Divorce may seem like a thoroughly modern issue, but in reality, it is deeply rooted in history. The very first recorded divorce in America took place before the nation’s founding when Mrs. James Luxford of Massachusetts discovered that her husband was already married. The 1639 divorce ruling was based on grounds of bigamy and awarded all property to Mrs. Luxford. Meanwhile, her husband was sent back to England after being forced to pay a fine.
Today, it’s widely known that about half of the marriages in our country end up in divorce. According to Psychology Today, the divorce rate in America as of 2018 is between 42-45%. However, there’s a lot more to say about this statistic. Read below 10 surprising stats about divorce rate in America.
In 1889, the New England Divorce Reform League released a report confirming that divorces increased by more than 150 percent between 1867 and 1886. There were 9,937 divorces in 1867, and 25,535 divorces in 1886.
America’s divorce rate increased slowly between 1950 and the end of the 1960s. The 1970s saw numbers skyrocket, though. Between 1970 and 1975, the national divorce rate increased by nearly 40 percent.
Start researching the cost of divorce, and you’ll find estimates that begin in the low hundreds. While it’s true that filing fees are affordable in most places, divorce is a costly endeavor when people are unable to agree on common issues such as division of property and child custody. When attorney fees, real estate costs, moving costs, and other expenses are taken into account, a contested divorce could cost tens of thousand of dollars – somewhere between $53,000 and $188,000, according to Wevorce.
You probably know that America’s average divorce rate is between 40 and 50 percent. Shocking as this might seem, the divorce rate for second marriages is 67 percent, and the third marriage divorce rate is even higher, at 74%. Sharon Pope at Marriage.com provides insight into the reasons why second and third marriages fail at a higher rate than first marriages.
Between 1970 and 1975, the national divorce rate increased by nearly 40 percent.
Using data from the Center for Disease Control and Prevention’s National Survey of Family Growth (NSFG), University of Utah researcher Nicholas Wolfinger, PhD discovered that people who married after 25 were less likely to divorce.

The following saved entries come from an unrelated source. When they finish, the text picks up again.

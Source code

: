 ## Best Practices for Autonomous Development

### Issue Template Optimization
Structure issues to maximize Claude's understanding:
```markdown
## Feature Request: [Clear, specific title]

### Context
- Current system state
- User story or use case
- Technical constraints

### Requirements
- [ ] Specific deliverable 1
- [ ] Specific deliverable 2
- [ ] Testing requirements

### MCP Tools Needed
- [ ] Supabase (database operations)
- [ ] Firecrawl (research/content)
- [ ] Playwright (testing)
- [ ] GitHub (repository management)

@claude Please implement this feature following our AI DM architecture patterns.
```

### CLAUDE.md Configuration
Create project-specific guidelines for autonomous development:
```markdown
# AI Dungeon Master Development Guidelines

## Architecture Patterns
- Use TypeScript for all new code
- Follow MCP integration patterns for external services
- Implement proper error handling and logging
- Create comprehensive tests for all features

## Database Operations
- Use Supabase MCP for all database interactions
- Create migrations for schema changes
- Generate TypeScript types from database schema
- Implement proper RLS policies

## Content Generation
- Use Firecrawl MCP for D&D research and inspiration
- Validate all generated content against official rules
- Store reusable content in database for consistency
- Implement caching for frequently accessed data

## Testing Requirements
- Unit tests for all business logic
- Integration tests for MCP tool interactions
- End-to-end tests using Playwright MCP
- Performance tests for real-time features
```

Additionally, he discovered that those who marry between the ages of 28 and 32 tend to enjoy an even lower divorce rate.
Talk about surprising! According to the CDC, the number of divorces has slowly declined since 2001, going from 4 per 1,000 people to 3.1 per 1,000 people in 2015. 2016 saw a slight increase to 3.2 per 1,000 people.
At one time, Oklahoma was the state with the highest divorce rate. While it’s still among the top 10, the latest census figures show that Arkansas has the highest rate of divorce, at 23.4 per 1,000 married people. The state’s marriage rate is the 5th highest in the nation, possibly contributing to the higher divorce rate. Idaho, Nevada, Louisiana, Oklahoma, Indiana, Wyoming, Montana, West Virginia, and Tennessee round out the list of the top 10 states with the highest divorce rates.

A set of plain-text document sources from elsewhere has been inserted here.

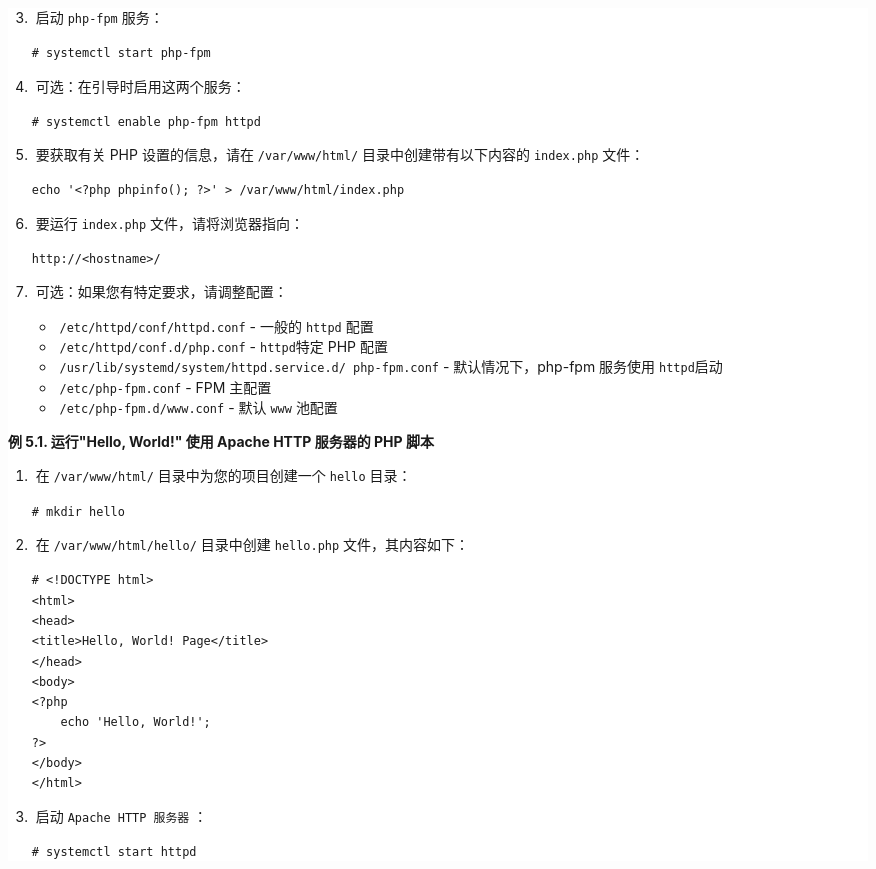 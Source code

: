 3. ​							启动 `php-fpm` 服务： 					

   ```none
   # systemctl start php-fpm
   ```

4. ​							可选：在引导时启用这两个服务： 					

   ```none
   # systemctl enable php-fpm httpd
   ```

5. ​							要获取有关 PHP 设置的信息，请在 `/var/www/html/` 目录中创建带有以下内容的 `index.php` 文件： 					

   ```none
   echo '<?php phpinfo(); ?>' > /var/www/html/index.php
   ```

6. ​							要运行 `index.php` 文件，请将浏览器指向： 					

   ```none
   http://<hostname>/
   ```

7. ​							可选：如果您有特定要求，请调整配置： 					

   - ​									`/etc/httpd/conf/httpd.conf` - 一般的 `httpd` 配置 							
   - ​									`/etc/httpd/conf.d/php.conf` - `httpd`特定 PHP 配置 							
   - ​									`/usr/lib/systemd/system/httpd.service.d/ php-fpm.conf` - 默认情况下，php-fpm 服务使用 `httpd`启动 							
   - ​									`/etc/php-fpm.conf` - FPM 主配置 							
   - ​									`/etc/php-fpm.d/www.conf` - 默认 `www` 池配置 							

**例 5.1. 运行"Hello, World!" 使用 Apache HTTP 服务器的 PHP 脚本**

1. ​								在 `/var/www/html/` 目录中为您的项目创建一个 `hello` 目录： 						

   ```none
   # mkdir hello
   ```

2. ​								在 `/var/www/html/hello/` 目录中创建 `hello.php` 文件，其内容如下： 						

   ```none
   # <!DOCTYPE html>
   <html>
   <head>
   <title>Hello, World! Page</title>
   </head>
   <body>
   <?php
       echo 'Hello, World!';
   ?>
   </body>
   </html>
   ```

3. ​								启动 `Apache HTTP 服务器` ： 						

   ```none
   # systemctl start httpd
   ```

Remember Mrs. James Luxford from the 1600s? As it turns out, she and her husband were faithful Puritans. Just like those early Americans, today’s practicing Christians and Evangelicals are susceptible to divorce. According to research by the Barna Group, the divorce rate for practicing Christians and Evangelicals was 25 percent – the same as for all other adults.
When researchers dig deep into American divorce statistics, they come up with incredible information. In analyzing the divorce rate for men and women based on age at marriage, one age group showed the highest risk. People who married between the ages of 20 and 24 divorced most frequently, at a rate of 36.6 percent for women and an even higher rate of 38.3 percent for men.
Waiting to walk down the aisle has a marked effect on the likelihood of divorce. People who marry between the ages of 35 and 39 have the lowest divorce rate – a minuscule 5.1 percent for women, and 6.5 percent for men. At the same time, “gray divorce” among people age 50 and over has increased by almost 50% since the 1990s.